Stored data
--------------------------------

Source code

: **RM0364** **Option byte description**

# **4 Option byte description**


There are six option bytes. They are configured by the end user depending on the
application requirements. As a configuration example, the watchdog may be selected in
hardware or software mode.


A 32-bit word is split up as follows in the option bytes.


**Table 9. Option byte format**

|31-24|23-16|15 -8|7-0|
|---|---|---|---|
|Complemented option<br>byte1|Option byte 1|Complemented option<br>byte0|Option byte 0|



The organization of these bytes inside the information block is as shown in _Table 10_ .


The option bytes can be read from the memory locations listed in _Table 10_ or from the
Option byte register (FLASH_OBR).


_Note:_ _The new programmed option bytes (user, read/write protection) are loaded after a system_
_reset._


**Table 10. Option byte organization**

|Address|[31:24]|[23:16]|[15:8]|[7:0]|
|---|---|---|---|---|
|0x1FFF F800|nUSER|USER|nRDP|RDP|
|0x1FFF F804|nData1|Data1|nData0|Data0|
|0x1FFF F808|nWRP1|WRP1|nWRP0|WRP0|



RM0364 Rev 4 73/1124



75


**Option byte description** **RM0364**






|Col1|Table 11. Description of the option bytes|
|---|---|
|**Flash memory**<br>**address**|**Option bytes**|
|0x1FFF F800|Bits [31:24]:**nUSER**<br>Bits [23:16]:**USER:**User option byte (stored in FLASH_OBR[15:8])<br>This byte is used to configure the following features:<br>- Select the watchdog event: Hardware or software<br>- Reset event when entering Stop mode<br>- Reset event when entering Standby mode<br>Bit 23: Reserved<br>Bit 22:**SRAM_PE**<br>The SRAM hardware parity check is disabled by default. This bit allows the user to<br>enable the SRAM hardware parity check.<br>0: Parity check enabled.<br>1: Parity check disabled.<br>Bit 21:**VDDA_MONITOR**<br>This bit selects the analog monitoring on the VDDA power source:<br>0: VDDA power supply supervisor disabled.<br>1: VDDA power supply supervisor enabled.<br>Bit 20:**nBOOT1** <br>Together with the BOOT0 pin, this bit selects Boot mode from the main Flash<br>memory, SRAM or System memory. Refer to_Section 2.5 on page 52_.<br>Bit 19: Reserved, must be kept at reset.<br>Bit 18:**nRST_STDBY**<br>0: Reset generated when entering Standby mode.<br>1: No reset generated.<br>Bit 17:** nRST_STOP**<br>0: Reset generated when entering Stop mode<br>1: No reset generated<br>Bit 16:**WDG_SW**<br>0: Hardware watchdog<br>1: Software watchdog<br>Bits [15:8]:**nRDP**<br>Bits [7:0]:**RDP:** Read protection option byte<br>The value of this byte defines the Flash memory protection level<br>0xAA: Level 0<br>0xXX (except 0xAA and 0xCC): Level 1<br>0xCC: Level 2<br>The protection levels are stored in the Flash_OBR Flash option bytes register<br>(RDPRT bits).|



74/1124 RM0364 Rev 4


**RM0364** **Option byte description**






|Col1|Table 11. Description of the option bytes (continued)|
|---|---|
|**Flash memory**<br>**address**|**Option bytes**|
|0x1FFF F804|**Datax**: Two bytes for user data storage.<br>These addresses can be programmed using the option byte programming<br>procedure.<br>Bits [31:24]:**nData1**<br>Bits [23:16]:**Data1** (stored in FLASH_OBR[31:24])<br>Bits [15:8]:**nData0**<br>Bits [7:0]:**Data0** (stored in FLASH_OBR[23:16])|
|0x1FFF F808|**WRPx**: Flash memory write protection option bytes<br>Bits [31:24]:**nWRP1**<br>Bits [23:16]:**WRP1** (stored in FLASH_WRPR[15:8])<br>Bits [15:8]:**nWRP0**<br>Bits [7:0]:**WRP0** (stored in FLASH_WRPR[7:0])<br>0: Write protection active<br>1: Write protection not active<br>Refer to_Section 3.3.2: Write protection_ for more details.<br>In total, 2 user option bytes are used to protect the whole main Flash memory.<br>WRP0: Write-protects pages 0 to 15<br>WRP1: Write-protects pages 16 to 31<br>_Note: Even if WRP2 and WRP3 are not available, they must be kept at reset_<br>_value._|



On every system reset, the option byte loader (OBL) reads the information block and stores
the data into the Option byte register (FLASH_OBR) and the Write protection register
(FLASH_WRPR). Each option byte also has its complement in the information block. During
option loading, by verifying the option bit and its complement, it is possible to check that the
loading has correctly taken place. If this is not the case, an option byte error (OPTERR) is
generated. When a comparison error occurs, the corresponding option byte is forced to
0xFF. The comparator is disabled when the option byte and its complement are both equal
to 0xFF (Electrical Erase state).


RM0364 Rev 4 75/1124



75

--------------------------------

» Description of the task: Find the lines that mention "error" in the entries and show them.

» Exercise result:
loading has correctly taken place. If this is not the case, an option byte error (OPTERR) is
generated. When a comparison error occurs, the corresponding option byte is forced to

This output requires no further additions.